Israel, Palestine, and the “G-Word”

Israel, Palestine, and the “G-Word”

Semantic discussions should not dominate discussions of what is actually happening in Gaza. 

This week, the International Court of Justice begins consideration of whether the devastation and deprivation that Israel is inflicting on the Gaza Strip constitute genocide. The impetus for the ICJ taking up the case is a filing by the government of South Africa, a country that knows a thing or two about what it means for one ethnic group to oppress another. The South African initiative has received explicit support from several other governments, the fifty-seven-member Organization of Islamic Countries, numerous nongovernmental organizations worldwide, and even some concerned Israelis.
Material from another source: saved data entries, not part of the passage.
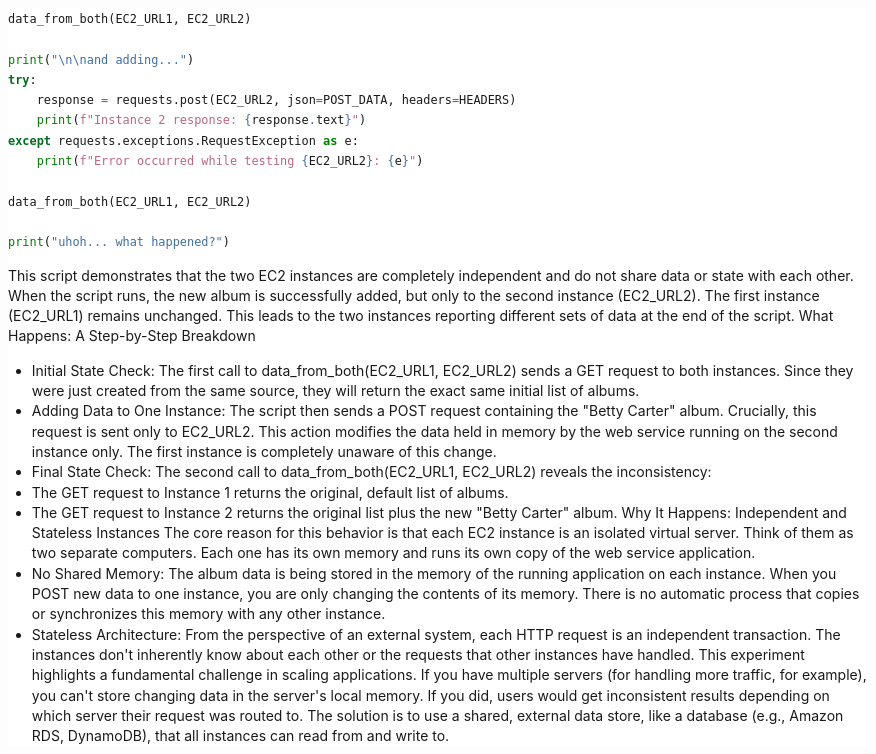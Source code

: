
 ```python
data_from_both(EC2_URL1, EC2_URL2)

print("\n\nand adding...")
try:
    response = requests.post(EC2_URL2, json=POST_DATA, headers=HEADERS)
    print(f"Instance 2 response: {response.text}")
except requests.exceptions.RequestException as e:
    print(f"Error occurred while testing {EC2_URL2}: {e}")

data_from_both(EC2_URL1, EC2_URL2)

print("uhoh... what happened?")
```
This script demonstrates that the two EC2 instances are completely independent and do not share data or state with each other.
When the script runs, the new album is successfully added, but only to the second instance (EC2_URL2). The first instance (EC2_URL1) remains unchanged. This leads to the two instances reporting different sets of data at the end of the script.
What Happens: A Step-by-Step Breakdown
* Initial State Check: The first call to data_from_both(EC2_URL1, EC2_URL2) sends a GET request to both instances. Since they were just created from the same source, they will return the exact same initial list of albums.
* Adding Data to One Instance: The script then sends a POST request containing the "Betty Carter" album. Crucially, this request is sent only to EC2_URL2. This action modifies the data held in memory by the web service running on the second instance only. The first instance is completely unaware of this change.
* Final State Check: The second call to data_from_both(EC2_URL1, EC2_URL2) reveals the inconsistency:
* The GET request to Instance 1 returns the original, default list of albums.
* The GET request to Instance 2 returns the original list plus the new "Betty Carter" album.
Why It Happens: Independent and Stateless Instances
The core reason for this behavior is that each EC2 instance is an isolated virtual server. Think of them as two separate computers. Each one has its own memory and runs its own copy of the web service application.
* No Shared Memory: The album data is being stored in the memory of the running application on each instance. When you POST new data to one instance, you are only changing the contents of its memory. There is no automatic process that copies or synchronizes this memory with any other instance.
* Stateless Architecture: From the perspective of an external system, each HTTP request is an independent transaction. The instances don't inherently know about each other or the requests that other instances have handled.
This experiment highlights a fundamental challenge in scaling applications. If you have multiple servers (for handling more traffic, for example), you can't store changing data in the server's local memory. If you did, users would get inconsistent results depending on which server their request was routed to. The solution is to use a shared, external data store, like a database (e.g., Amazon RDS, DynamoDB), that all instances can read from and write to.
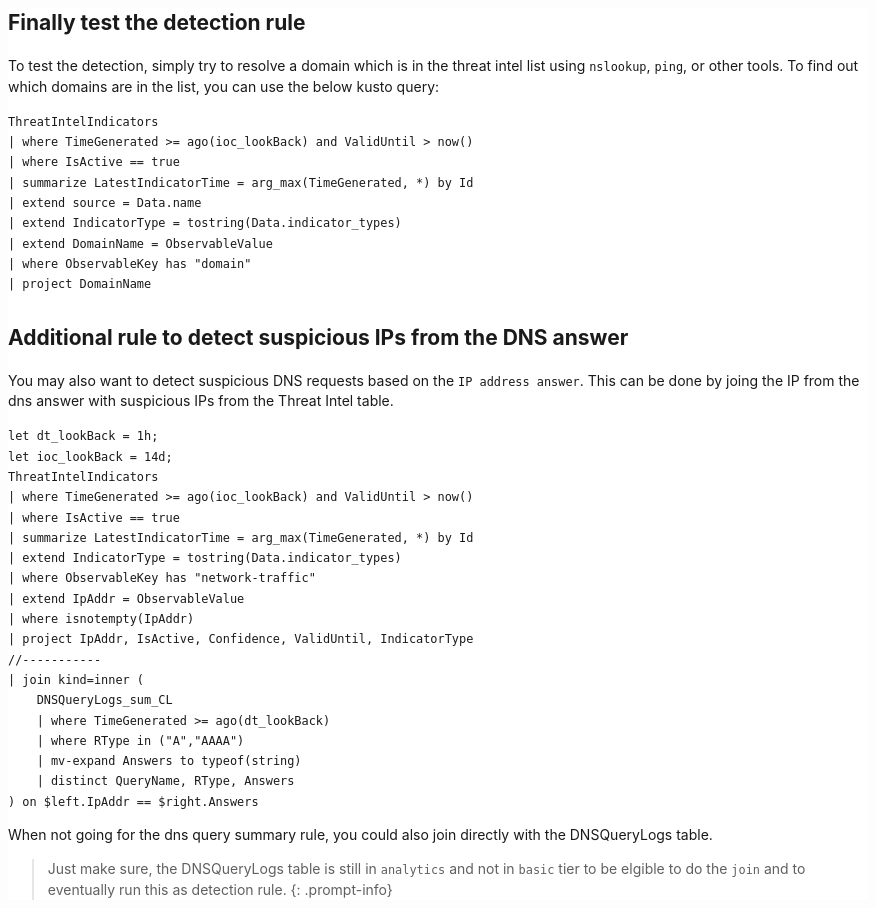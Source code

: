 ## Finally test the detection rule

To test the detection, simply try to resolve a domain which is in the threat intel list using `nslookup`, `ping`, or other tools. To find out which domains are in the list, you can use the below kusto query:

```console
ThreatIntelIndicators
| where TimeGenerated >= ago(ioc_lookBack) and ValidUntil > now()
| where IsActive == true
| summarize LatestIndicatorTime = arg_max(TimeGenerated, *) by Id
| extend source = Data.name
| extend IndicatorType = tostring(Data.indicator_types)
| extend DomainName = ObservableValue
| where ObservableKey has "domain"
| project DomainName
```

## Additional rule to detect suspicious IPs from the DNS answer

You may also want to detect suspicious DNS requests based on the `IP address answer`. This can be done by joing the IP from the dns answer with suspicious IPs from the Threat Intel table.

```console
let dt_lookBack = 1h;
let ioc_lookBack = 14d;
ThreatIntelIndicators
| where TimeGenerated >= ago(ioc_lookBack) and ValidUntil > now()
| where IsActive == true
| summarize LatestIndicatorTime = arg_max(TimeGenerated, *) by Id
| extend IndicatorType = tostring(Data.indicator_types)
| where ObservableKey has "network-traffic"
| extend IpAddr = ObservableValue
| where isnotempty(IpAddr)
| project IpAddr, IsActive, Confidence, ValidUntil, IndicatorType
//-----------
| join kind=inner (
    DNSQueryLogs_sum_CL
    | where TimeGenerated >= ago(dt_lookBack)
    | where RType in ("A","AAAA")
    | mv-expand Answers to typeof(string)
    | distinct QueryName, RType, Answers
) on $left.IpAddr == $right.Answers
```

When not going for the dns query summary rule, you could also join directly with the DNSQueryLogs table.

> Just make sure, the DNSQueryLogs table is still in `analytics` and not in `basic` tier to be elgible to do the `join` and to eventually run this as detection rule.
{: .prompt-info}

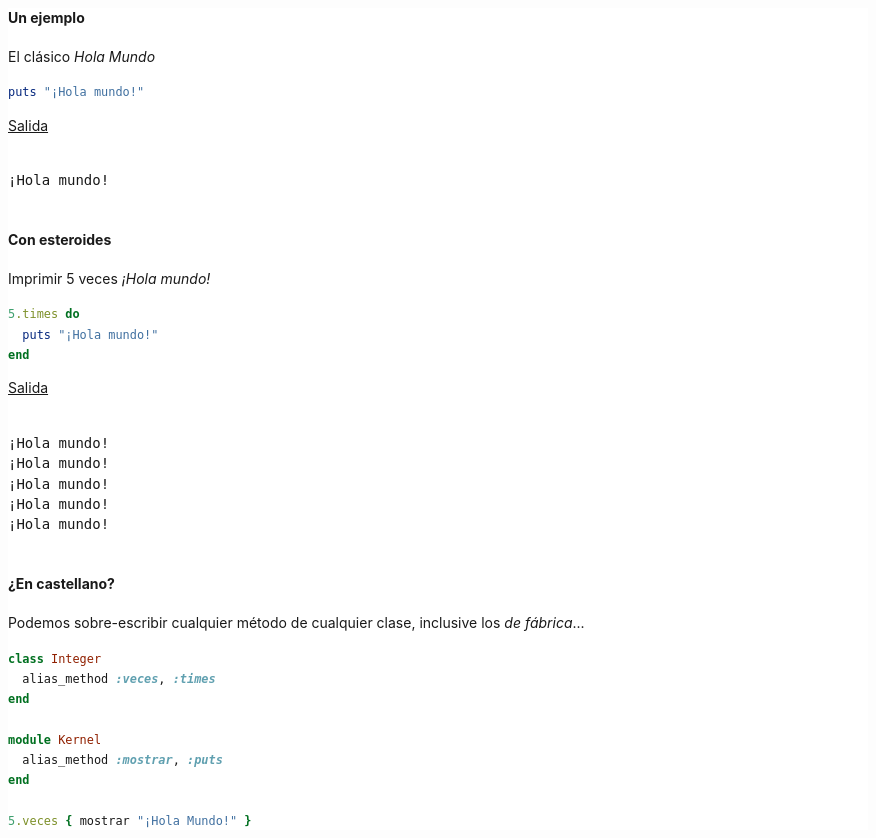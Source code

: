 #### Un ejemplo ####

El clásico _Hola Mundo_

```ruby
puts "¡Hola mundo!"
```

<div>
  <a class="btn btn-default btn-xs" data-toggle="collapse" data-parent=".output" href="#ej1-output">
    Salida
  </a>

  <div class="collapse" id="ej1-output">
    <br>
    <pre>
¡Hola mundo!
    </pre>
  </div>
</div>

#### Con esteroides ####

Imprimir 5 veces _¡Hola mundo!_

```ruby
5.times do
  puts "¡Hola mundo!"
end
```

<div>
  <a class="btn btn-default btn-xs" data-toggle="collapse" data-parent=".output" href="#ej2-output">
    Salida
  </a>

  <div class="collapse" id="ej2-output">
    <br>
    <pre>
¡Hola mundo!
¡Hola mundo!
¡Hola mundo!
¡Hola mundo!
¡Hola mundo!
    </pre>
  </div>
</div>

#### ¿En castellano? ####

Podemos sobre-escribir cualquier método de cualquier clase, inclusive los _de fábrica_...

```ruby
class Integer
  alias_method :veces, :times
end

module Kernel
  alias_method :mostrar, :puts
end

5.veces { mostrar "¡Hola Mundo!" }
```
The eighty-four-page filing is carefully constructed, exhaustively documented, and judiciously worded. It places the current crisis in context with regard not only to the jurisdiction of the court but also to the entire history of Israeli subjugation of Palestinians. It describes in excruciating detail the various facets of what Israel has imposed on Gaza, including the killing of thousands of civilians, the injuries, the destruction of homes and infrastructure, the forced dislocation, and the deprivation of food, water, sanitation, and medical care. It then documents the numerous statements from Israelis themselves—from the president and prime minister on down—indicating that their lethal actions are targeted not just against Hamas or some other group that has done Israel harm but against Palestinians in general.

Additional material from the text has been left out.